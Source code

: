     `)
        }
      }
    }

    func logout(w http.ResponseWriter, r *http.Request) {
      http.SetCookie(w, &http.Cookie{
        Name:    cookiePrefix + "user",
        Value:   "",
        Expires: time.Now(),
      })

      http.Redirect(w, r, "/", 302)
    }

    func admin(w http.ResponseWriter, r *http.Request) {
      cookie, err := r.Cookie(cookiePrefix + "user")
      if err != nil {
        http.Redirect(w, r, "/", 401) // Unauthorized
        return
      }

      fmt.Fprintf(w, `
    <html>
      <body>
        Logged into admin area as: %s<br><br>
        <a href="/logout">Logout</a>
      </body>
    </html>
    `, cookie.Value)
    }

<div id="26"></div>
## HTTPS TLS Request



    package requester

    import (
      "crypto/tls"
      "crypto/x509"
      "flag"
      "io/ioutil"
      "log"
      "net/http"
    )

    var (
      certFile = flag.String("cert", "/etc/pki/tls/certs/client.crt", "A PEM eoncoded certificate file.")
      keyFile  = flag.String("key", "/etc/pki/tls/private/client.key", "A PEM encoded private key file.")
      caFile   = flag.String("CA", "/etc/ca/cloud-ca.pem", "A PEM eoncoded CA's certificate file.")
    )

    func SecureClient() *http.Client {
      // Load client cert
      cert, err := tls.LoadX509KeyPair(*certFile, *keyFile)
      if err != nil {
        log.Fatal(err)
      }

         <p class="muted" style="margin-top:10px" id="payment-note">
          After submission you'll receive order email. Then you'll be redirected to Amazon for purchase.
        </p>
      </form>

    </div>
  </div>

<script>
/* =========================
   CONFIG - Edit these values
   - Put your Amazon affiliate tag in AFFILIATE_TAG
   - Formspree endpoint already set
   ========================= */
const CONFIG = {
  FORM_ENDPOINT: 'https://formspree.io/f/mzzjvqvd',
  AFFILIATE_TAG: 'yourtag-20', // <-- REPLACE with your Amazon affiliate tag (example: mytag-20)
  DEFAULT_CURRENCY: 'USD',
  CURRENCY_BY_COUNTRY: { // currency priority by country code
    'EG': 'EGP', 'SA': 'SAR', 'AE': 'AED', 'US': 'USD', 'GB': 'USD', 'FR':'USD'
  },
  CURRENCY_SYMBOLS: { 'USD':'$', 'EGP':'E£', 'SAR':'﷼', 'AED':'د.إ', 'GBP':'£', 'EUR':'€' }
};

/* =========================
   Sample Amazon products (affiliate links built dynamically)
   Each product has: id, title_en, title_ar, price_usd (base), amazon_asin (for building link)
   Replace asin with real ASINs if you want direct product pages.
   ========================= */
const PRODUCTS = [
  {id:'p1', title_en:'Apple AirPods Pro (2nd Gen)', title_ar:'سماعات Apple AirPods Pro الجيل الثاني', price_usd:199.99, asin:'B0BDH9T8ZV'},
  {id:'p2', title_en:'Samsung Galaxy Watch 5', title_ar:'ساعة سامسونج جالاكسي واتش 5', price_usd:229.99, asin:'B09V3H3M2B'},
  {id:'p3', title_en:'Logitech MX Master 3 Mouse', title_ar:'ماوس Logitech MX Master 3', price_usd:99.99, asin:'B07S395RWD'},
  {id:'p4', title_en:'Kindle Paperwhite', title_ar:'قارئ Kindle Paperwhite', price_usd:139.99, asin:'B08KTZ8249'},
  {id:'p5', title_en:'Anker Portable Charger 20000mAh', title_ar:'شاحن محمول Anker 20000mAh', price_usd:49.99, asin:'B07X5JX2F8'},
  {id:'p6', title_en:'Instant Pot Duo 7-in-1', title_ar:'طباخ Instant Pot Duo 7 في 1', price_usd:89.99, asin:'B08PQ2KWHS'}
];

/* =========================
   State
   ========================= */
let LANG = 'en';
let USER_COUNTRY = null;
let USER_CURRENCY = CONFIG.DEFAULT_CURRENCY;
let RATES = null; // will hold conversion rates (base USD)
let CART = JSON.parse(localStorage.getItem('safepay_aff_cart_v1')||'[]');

※ ※ ※

**TASK STATEMENT**
Read through the lines above and collect those that contain the string "null".

**RESULT FOR THIS TASK**
let USER_COUNTRY = null;
let RATES = null; // will hold conversion rates (base USD)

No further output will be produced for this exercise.